ENTRIES PROVIDED START

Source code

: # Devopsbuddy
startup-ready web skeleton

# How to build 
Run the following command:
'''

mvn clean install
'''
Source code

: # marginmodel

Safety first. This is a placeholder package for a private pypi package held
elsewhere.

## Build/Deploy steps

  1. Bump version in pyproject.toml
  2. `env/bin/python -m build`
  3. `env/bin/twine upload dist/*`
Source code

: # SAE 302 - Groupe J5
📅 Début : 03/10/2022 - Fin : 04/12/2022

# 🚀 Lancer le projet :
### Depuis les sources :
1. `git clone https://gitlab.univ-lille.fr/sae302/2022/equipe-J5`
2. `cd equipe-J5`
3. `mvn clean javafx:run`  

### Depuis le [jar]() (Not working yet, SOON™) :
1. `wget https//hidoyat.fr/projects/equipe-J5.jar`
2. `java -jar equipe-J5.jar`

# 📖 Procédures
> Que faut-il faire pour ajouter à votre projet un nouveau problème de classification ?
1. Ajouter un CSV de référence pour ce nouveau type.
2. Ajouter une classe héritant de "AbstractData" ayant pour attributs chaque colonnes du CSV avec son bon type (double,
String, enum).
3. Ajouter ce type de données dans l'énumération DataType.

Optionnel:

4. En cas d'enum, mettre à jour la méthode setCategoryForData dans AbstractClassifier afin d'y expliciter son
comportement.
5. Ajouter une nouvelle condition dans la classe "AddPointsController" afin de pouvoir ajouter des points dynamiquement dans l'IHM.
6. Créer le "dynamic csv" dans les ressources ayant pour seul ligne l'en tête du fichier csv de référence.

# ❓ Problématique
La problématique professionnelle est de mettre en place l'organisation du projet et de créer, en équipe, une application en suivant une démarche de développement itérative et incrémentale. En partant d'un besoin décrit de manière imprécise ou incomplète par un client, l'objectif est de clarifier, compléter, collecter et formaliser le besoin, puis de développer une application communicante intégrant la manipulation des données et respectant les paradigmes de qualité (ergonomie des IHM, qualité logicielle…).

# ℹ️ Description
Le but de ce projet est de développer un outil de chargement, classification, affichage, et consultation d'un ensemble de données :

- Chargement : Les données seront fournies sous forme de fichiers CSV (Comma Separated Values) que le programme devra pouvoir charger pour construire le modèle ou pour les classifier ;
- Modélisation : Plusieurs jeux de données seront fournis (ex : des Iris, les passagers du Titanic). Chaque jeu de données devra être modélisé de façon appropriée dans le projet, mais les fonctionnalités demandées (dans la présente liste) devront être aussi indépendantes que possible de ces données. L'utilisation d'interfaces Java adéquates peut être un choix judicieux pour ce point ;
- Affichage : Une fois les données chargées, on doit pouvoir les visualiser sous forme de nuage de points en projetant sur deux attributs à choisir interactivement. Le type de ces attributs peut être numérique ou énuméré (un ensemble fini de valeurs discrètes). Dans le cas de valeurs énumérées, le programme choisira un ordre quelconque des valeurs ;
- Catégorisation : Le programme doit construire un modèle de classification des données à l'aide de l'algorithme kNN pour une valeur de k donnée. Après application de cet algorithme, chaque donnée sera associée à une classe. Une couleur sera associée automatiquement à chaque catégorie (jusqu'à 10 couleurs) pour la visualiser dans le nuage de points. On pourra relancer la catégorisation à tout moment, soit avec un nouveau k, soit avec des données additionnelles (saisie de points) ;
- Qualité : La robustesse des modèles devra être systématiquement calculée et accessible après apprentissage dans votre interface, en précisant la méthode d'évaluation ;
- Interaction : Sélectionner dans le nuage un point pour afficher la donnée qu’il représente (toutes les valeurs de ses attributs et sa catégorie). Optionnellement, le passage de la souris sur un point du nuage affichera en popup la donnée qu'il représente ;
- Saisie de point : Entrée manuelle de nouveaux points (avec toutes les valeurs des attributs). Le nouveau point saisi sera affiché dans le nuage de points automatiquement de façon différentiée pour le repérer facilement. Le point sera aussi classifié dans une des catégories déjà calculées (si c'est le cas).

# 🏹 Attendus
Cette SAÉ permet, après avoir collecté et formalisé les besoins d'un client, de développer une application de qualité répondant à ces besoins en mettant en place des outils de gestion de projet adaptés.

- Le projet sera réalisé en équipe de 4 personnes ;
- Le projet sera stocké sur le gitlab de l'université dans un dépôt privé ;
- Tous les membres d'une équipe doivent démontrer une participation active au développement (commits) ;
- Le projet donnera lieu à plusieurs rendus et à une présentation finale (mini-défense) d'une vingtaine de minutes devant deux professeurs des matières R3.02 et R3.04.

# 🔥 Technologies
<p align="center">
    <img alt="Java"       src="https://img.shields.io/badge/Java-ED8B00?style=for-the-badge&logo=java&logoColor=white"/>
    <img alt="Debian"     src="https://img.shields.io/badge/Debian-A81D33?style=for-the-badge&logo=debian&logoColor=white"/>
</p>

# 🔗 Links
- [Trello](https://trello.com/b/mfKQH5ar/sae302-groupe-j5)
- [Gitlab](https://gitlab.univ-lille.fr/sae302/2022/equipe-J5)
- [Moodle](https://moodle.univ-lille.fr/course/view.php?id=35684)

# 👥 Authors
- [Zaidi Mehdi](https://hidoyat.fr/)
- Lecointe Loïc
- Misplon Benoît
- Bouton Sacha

ENTRIES PROVIDED END

*TASK STATEMENT:*
From the first line to the last, output the records word for word.

*RESULT:*
Source code

: # Devopsbuddy
startup-ready web skeleton

# How to build 
Run the following command:
'''

mvn clean install
'''
Source code

: # marginmodel

Safety first. This is a placeholder package for a private pypi package held
elsewhere.

## Build/Deploy steps

  1. Bump version in pyproject.toml
  2. `env/bin/python -m build`
  3. `env/bin/twine upload dist/*`
Source code

: # SAE 302 - Groupe J5
📅 Début : 03/10/2022 - Fin : 04/12/2022

# 🚀 Lancer le projet :
### Depuis les sources :
1. `git clone https://gitlab.univ-lille.fr/sae302/2022/equipe-J5`
2. `cd equipe-J5`
3. `mvn clean javafx:run`  

### Depuis le [jar]() (Not working yet, SOON™) :
1. `wget https//hidoyat.fr/projects/equipe-J5.jar`
2. `java -jar equipe-J5.jar`

# 📖 Procédures
> Que faut-il faire pour ajouter à votre projet un nouveau problème de classification ?
1. Ajouter un CSV de référence pour ce nouveau type.
2. Ajouter une classe héritant de "AbstractData" ayant pour attributs chaque colonnes du CSV avec son bon type (double,
String, enum).
3. Ajouter ce type de données dans l'énumération DataType.

Optionnel:

4. En cas d'enum, mettre à jour la méthode setCategoryForData dans AbstractClassifier afin d'y expliciter son
comportement.
5. Ajouter une nouvelle condition dans la classe "AddPointsController" afin de pouvoir ajouter des points dynamiquement dans l'IHM.
6. Créer le "dynamic csv" dans les ressources ayant pour seul ligne l'en tête du fichier csv de référence.

# ❓ Problématique
La problématique professionnelle est de mettre en place l'organisation du projet et de créer, en équipe, une application en suivant une démarche de développement itérative et incrémentale. En partant d'un besoin décrit de manière imprécise ou incomplète par un client, l'objectif est de clarifier, compléter, collecter et formaliser le besoin, puis de développer une application communicante intégrant la manipulation des données et respectant les paradigmes de qualité (ergonomie des IHM, qualité logicielle…).

# ℹ️ Description
Le but de ce projet est de développer un outil de chargement, classification, affichage, et consultation d'un ensemble de données :

- Chargement : Les données seront fournies sous forme de fichiers CSV (Comma Separated Values) que le programme devra pouvoir charger pour construire le modèle ou pour les classifier ;
- Modélisation : Plusieurs jeux de données seront fournis (ex : des Iris, les passagers du Titanic). Chaque jeu de données devra être modélisé de façon appropriée dans le projet, mais les fonctionnalités demandées (dans la présente liste) devront être aussi indépendantes que possible de ces données. L'utilisation d'interfaces Java adéquates peut être un choix judicieux pour ce point ;
- Affichage : Une fois les données chargées, on doit pouvoir les visualiser sous forme de nuage de points en projetant sur deux attributs à choisir interactivement. Le type de ces attributs peut être numérique ou énuméré (un ensemble fini de valeurs discrètes). Dans le cas de valeurs énumérées, le programme choisira un ordre quelconque des valeurs ;
- Catégorisation : Le programme doit construire un modèle de classification des données à l'aide de l'algorithme kNN pour une valeur de k donnée. Après application de cet algorithme, chaque donnée sera associée à une classe. Une couleur sera associée automatiquement à chaque catégorie (jusqu'à 10 couleurs) pour la visualiser dans le nuage de points. On pourra relancer la catégorisation à tout moment, soit avec un nouveau k, soit avec des données additionnelles (saisie de points) ;
- Qualité : La robustesse des modèles devra être systématiquement calculée et accessible après apprentissage dans votre interface, en précisant la méthode d'évaluation ;
- Interaction : Sélectionner dans le nuage un point pour afficher la donnée qu’il représente (toutes les valeurs de ses attributs et sa catégorie). Optionnellement, le passage de la souris sur un point du nuage affichera en popup la donnée qu'il représente ;
- Saisie de point : Entrée manuelle de nouveaux points (avec toutes les valeurs des attributs). Le nouveau point saisi sera affiché dans le nuage de points automatiquement de façon différentiée pour le repérer facilement. Le point sera aussi classifié dans une des catégories déjà calculées (si c'est le cas).

# 🏹 Attendus
Cette SAÉ permet, après avoir collecté et formalisé les besoins d'un client, de développer une application de qualité répondant à ces besoins en mettant en place des outils de gestion de projet adaptés.

- Le projet sera réalisé en équipe de 4 personnes ;
- Le projet sera stocké sur le gitlab de l'université dans un dépôt privé ;
- Tous les membres d'une équipe doivent démontrer une participation active au développement (commits) ;
- Le projet donnera lieu à plusieurs rendus et à une présentation finale (mini-défense) d'une vingtaine de minutes devant deux professeurs des matières R3.02 et R3.04.

# 🔥 Technologies
<p align="center">
    <img alt="Java"       src="https://img.shields.io/badge/Java-ED8B00?style=for-the-badge&logo=java&logoColor=white"/>
    <img alt="Debian"     src="https://img.shields.io/badge/Debian-A81D33?style=for-the-badge&logo=debian&logoColor=white"/>
</p>

# 🔗 Links
- [Trello](https://trello.com/b/mfKQH5ar/sae302-groupe-j5)
- [Gitlab](https://gitlab.univ-lille.fr/sae302/2022/equipe-J5)
- [Moodle](https://moodle.univ-lille.fr/course/view.php?id=35684)

# 👥 Authors
- [Zaidi Mehdi](https://hidoyat.fr/)
- Lecointe Loïc
- Misplon Benoît
- Bouton Sacha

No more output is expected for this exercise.